● AIM OF THE TASK
Only one span of the listing below should come back. It runs from the line with "votos (dict; clave: int;" through the line with "curso (int): número", and each of its lines must be reproduced exactly.
──────── TASK MATERIAL ────────
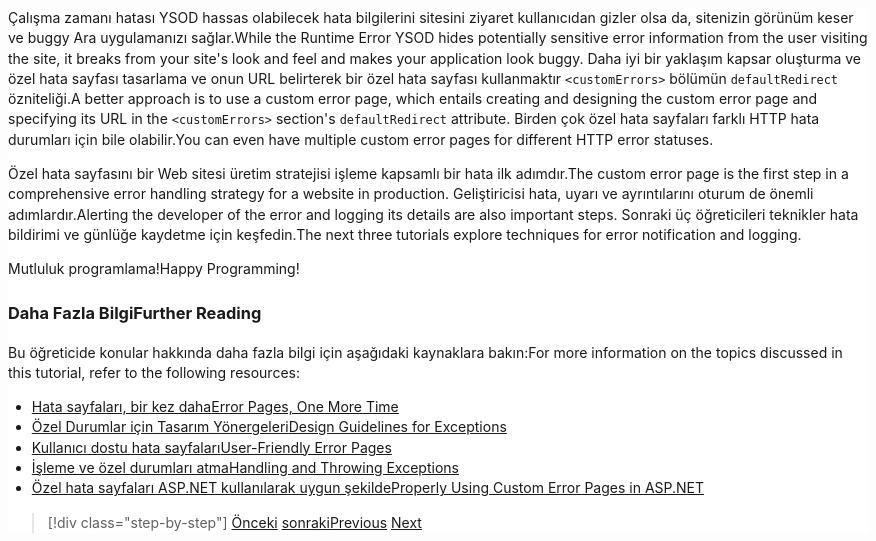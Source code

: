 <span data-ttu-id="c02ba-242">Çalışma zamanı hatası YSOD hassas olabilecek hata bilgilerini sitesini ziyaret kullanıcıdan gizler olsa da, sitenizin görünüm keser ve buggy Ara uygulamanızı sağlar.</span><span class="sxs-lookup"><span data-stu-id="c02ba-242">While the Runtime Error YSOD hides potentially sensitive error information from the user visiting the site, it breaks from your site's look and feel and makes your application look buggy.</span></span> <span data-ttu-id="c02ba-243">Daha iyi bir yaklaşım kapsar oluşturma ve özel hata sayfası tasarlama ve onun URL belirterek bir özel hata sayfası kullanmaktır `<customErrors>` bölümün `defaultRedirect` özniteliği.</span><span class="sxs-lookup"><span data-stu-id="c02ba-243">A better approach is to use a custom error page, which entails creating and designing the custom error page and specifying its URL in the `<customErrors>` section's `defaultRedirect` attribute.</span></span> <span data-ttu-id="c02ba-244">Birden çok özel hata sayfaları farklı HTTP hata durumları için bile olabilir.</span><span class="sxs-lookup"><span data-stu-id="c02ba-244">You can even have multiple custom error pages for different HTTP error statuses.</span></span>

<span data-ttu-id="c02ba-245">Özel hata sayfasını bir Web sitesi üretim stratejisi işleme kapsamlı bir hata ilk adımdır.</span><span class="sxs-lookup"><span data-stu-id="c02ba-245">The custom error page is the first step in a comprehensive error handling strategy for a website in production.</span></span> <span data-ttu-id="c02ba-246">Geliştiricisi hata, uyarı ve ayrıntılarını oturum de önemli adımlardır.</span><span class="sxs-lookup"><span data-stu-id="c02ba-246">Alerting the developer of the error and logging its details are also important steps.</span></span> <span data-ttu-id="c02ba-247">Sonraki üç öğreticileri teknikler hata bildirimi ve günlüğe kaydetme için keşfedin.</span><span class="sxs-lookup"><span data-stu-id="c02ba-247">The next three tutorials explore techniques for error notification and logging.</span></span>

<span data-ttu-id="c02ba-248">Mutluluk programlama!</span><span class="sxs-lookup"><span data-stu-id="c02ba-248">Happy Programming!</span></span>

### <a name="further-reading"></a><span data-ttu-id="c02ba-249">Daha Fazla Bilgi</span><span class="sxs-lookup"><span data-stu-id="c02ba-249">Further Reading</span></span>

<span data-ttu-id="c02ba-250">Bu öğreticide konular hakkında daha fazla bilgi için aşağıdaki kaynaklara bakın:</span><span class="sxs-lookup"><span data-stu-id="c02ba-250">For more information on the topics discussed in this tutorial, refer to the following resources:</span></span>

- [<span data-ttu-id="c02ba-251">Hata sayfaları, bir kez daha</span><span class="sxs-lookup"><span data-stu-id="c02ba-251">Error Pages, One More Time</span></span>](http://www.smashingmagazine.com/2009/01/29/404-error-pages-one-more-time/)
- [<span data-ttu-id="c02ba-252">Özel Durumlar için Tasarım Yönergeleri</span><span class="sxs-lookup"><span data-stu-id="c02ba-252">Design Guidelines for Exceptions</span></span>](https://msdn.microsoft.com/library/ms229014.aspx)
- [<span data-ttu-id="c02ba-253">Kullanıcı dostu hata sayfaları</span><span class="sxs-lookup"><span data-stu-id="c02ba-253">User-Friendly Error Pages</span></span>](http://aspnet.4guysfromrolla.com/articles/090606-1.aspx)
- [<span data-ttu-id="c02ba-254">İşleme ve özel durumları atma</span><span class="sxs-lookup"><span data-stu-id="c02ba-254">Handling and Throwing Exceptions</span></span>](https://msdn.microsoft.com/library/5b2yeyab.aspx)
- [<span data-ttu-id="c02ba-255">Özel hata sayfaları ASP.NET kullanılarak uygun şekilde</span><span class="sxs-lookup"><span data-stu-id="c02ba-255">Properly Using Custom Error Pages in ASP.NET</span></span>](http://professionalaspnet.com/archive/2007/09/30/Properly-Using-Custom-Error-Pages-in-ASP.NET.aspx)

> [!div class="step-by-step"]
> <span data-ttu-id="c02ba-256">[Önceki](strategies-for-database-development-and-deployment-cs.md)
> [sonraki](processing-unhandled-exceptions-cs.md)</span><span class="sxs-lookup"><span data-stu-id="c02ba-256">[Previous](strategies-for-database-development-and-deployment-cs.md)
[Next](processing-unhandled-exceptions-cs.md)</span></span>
────────
──────── TASK MATERIAL ────────
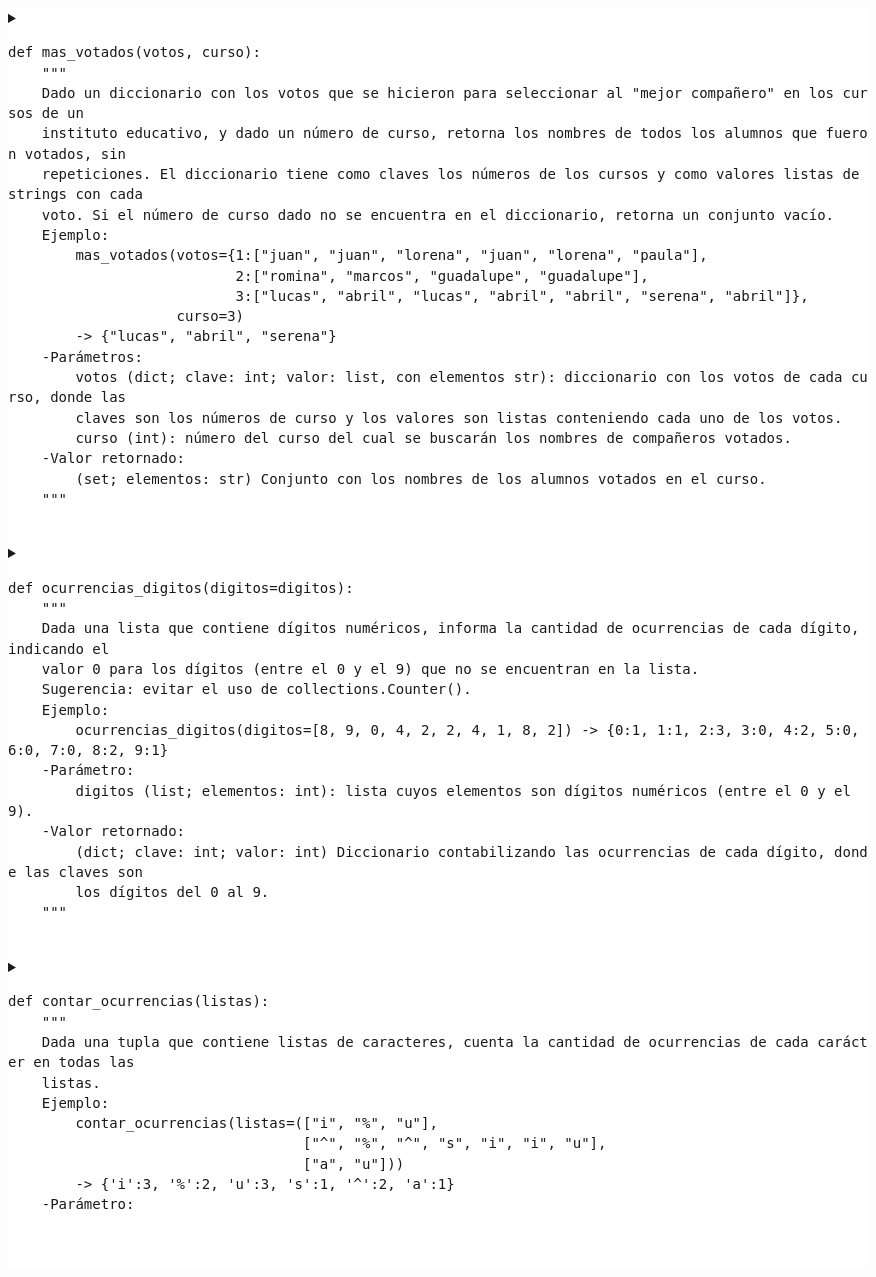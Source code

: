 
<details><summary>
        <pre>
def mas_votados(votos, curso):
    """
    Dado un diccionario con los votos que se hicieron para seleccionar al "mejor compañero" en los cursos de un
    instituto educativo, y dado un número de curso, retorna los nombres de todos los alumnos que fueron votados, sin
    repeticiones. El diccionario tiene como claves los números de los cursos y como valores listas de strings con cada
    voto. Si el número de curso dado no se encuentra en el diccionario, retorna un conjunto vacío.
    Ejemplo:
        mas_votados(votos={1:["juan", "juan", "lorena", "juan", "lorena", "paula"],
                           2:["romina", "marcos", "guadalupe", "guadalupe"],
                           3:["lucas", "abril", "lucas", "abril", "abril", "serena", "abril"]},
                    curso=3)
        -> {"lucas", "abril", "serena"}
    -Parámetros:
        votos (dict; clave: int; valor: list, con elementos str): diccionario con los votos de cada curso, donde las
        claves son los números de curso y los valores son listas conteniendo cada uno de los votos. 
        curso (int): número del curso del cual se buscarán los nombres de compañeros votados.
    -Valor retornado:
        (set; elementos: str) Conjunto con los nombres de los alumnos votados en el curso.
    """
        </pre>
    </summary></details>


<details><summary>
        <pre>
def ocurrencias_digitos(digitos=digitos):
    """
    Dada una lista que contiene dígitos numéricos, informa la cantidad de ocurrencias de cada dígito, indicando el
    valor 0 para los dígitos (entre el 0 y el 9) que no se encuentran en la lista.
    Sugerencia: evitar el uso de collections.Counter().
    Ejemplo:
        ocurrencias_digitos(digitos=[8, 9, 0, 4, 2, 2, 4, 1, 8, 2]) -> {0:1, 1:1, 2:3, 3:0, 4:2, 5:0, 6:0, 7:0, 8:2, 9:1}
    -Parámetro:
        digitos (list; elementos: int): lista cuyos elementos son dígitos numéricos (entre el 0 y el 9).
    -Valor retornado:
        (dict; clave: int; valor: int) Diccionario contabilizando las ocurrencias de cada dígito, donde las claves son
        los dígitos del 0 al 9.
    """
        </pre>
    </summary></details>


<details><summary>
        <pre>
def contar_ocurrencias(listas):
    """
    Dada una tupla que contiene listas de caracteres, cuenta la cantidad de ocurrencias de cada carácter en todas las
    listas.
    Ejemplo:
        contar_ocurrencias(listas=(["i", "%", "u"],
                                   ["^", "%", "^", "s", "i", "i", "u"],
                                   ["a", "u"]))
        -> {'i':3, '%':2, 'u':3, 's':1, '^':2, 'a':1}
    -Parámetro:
────────
● SOLUTION TO THIS PROBLEM
        votos (dict; clave: int; valor: list, con elementos str): diccionario con los votos de cada curso, donde las
        claves son los números de curso y los valores son listas conteniendo cada uno de los votos. 
        curso (int): número del curso del cual se buscarán los nombres de compañeros votados.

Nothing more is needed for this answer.